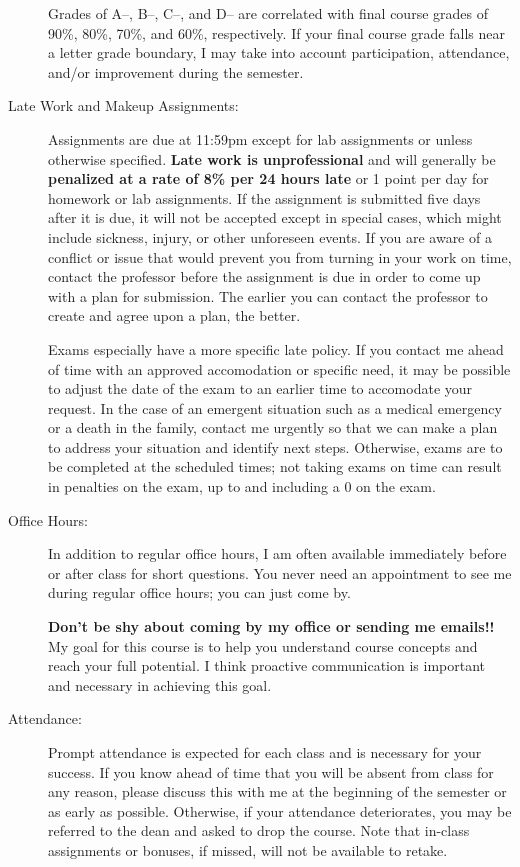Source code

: \documentclass [letterpaper,11pt]{article}
\begin{document}
\begin{description}
Grades of A--, B--, C--, and D-- are correlated with final course grades of 90\%, 80\%,
70\%, and 60\%, respectively.  If your final course grade falls near a letter grade boundary,
I may take into account participation, attendance, and/or improvement during the semester.

\item[Late Work and Makeup Assignments:]
Assignments are due at 11:59pm except for lab assignments or unless otherwise specified.  \textbf{Late work
is unprofessional} and will generally be \textbf{penalized at a rate of 8\% per 24 hours late} or 1 point per day for homework or lab assignments.  If the assignment is submitted five days after it is due, it will not be accepted except in special cases, which might include sickness, injury, or other unforeseen events. If you are aware of a conflict or issue that would prevent you from turning in your work on time, contact the professor before the assignment is due in order to come up with a plan for submission.  The earlier you can contact the professor to create and agree upon a plan, the better.

Exams especially have a more specific late policy.  If you contact me ahead of time with an approved accomodation or specific need, it may be possible to adjust the date of the exam to an earlier time to accomodate your request.  In the case of an emergent situation such as a medical emergency or a death in the family, contact me urgently so that we can make a plan to address your situation and identify next steps.  Otherwise, exams are to be completed at the scheduled times; not taking exams on time can result in penalties on the exam, up to and including a 0 on the exam.

\item[Office Hours:]
In addition to regular office hours, I am often available immediately before or after class for 
short questions.  You never need an appointment to see me during regular office hours; you
can just come by.  

\textbf{Don't be shy about coming by my office or sending me emails!!}  My goal for this course is to help you understand course concepts and reach your full potential. I think proactive communication is important and necessary in achieving this goal.


\item[Attendance:]
Prompt attendance is expected for each class and is necessary for your success. If you know ahead of time that you will be
absent from class for any reason, please discuss this with me at the beginning of the semester
or as early as possible. Otherwise, if your attendance deteriorates, you may be referred to the dean and asked to drop the course. Note that in-class assignments or bonuses, if missed, will not be available to retake.


\end{description}
\end{document}
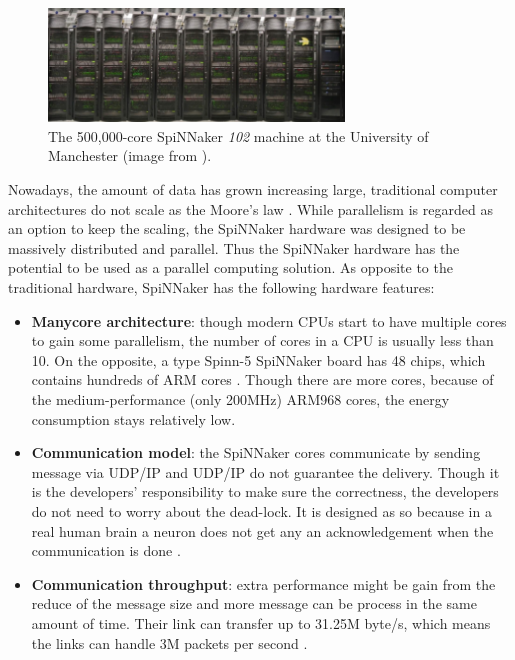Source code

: \begin{figure}[!tb]
   \centering
       \includegraphics[width=0.7\textwidth]{figures/cluster.png}
       \caption{The 500,000-core SpiNNaker \textit{102} machine at the University of Manchester (image from \cite{spinn-core}).}
       \label{fig:cluster}
\end{figure}


Nowadays, the amount of data has grown increasing large, traditional computer architectures do not scale as the Moore's law \cite{schaller1997moore}. While parallelism is regarded as an option to keep the scaling, the SpiNNaker hardware was designed to be massively distributed and parallel. Thus the SpiNNaker hardware has the potential to be used as a parallel computing solution. As opposite to the traditional hardware, SpiNNaker has the following hardware features:

\begin{itemize}
\item \textbf{Manycore architecture}: though modern CPUs start to have multiple cores to gain some parallelism, the number of cores in a CPU is usually less than 10. On the opposite, a type Spinn-5 SpiNNaker board has 48 chips, which contains hundreds of ARM cores \cite{5th-summit}. Though there are more cores, because of the medium-performance (only 200MHz) ARM968 cores, the energy consumption stays relatively low.

\item \textbf{Communication model}: the SpiNNaker cores communicate by sending message via UDP/IP \cite{ws6} and UDP/IP do not guarantee the delivery. Though it is the developers' responsibility to make sure the correctness, the developers do not need to worry about the dead-lock. It is designed as so because in a real human brain a neuron does not get any an acknowledgement when the communication is done \cite{spinnaker}.

\item \textbf{Communication throughput}: extra performance might be gain from the reduce of the message size and more message can be process in the same amount of time\cite{furber2012overview}. Their link can transfer up to 31.25M byte/s, which means the links can handle 3M packets per second \cite{ws6}.\\
\end{itemize}

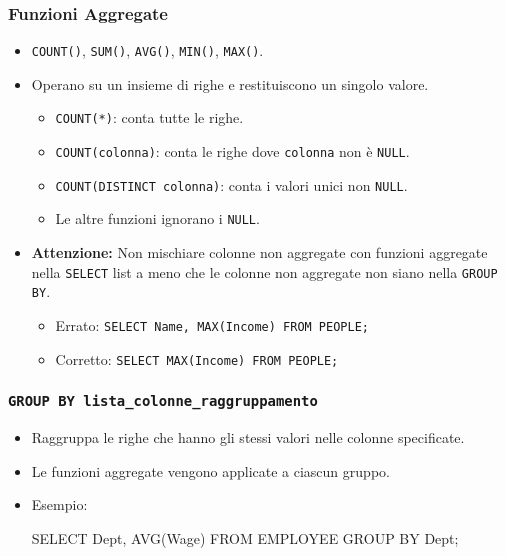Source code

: \documentclass{article}
\begin{document}
	\subsubsection{Funzioni Aggregate}
	\begin{itemize}
		\item \texttt{COUNT()}, \texttt{SUM()}, \texttt{AVG()}, \texttt{MIN()}, \texttt{MAX()}.
		\item Operano su un insieme di righe e restituiscono un singolo valore.
		\begin{itemize}
			\item \texttt{COUNT(*)}: conta tutte le righe.
			\item \texttt{COUNT(colonna)}: conta le righe dove \texttt{colonna} non è \texttt{NULL}.
			\item \texttt{COUNT(DISTINCT colonna)}: conta i valori unici non \texttt{NULL}.
			\item Le altre funzioni ignorano i \texttt{NULL}.
		\end{itemize}
		\item \textbf{Attenzione:} Non mischiare colonne non aggregate con funzioni aggregate nella \texttt{SELECT} list a meno che le colonne non aggregate non siano nella \texttt{GROUP BY}.
		\begin{itemize}
			\item Errato: \texttt{SELECT Name, MAX(Income) FROM PEOPLE;}
			\item Corretto: \texttt{SELECT MAX(Income) FROM PEOPLE;}
		\end{itemize}
	\end{itemize}
	
	\subsubsection{\texttt{GROUP BY lista\_colonne\_raggruppamento}}
	\begin{itemize}
		\item Raggruppa le righe che hanno gli stessi valori nelle colonne specificate.
		\item Le funzioni aggregate vengono applicate a ciascun gruppo.
		\item Esempio:
		\begin{sqlcode}
			SELECT Dept, AVG(Wage) FROM EMPLOYEE GROUP BY Dept;
		\end{sqlcode}
	\end{itemize}
	
\end{document}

-------------------------

*Task description*
Print, exactly as they appear above, the lines running from the one with "a ciascun gruppo." through the final line.

*Worked solution*
		\item Le funzioni aggregate vengono applicate a ciascun gruppo.
		\item Esempio:
		\begin{sqlcode}
			SELECT Dept, AVG(Wage) FROM EMPLOYEE GROUP BY Dept;
		\end{sqlcode}
	\end{itemize}
	
\end{document}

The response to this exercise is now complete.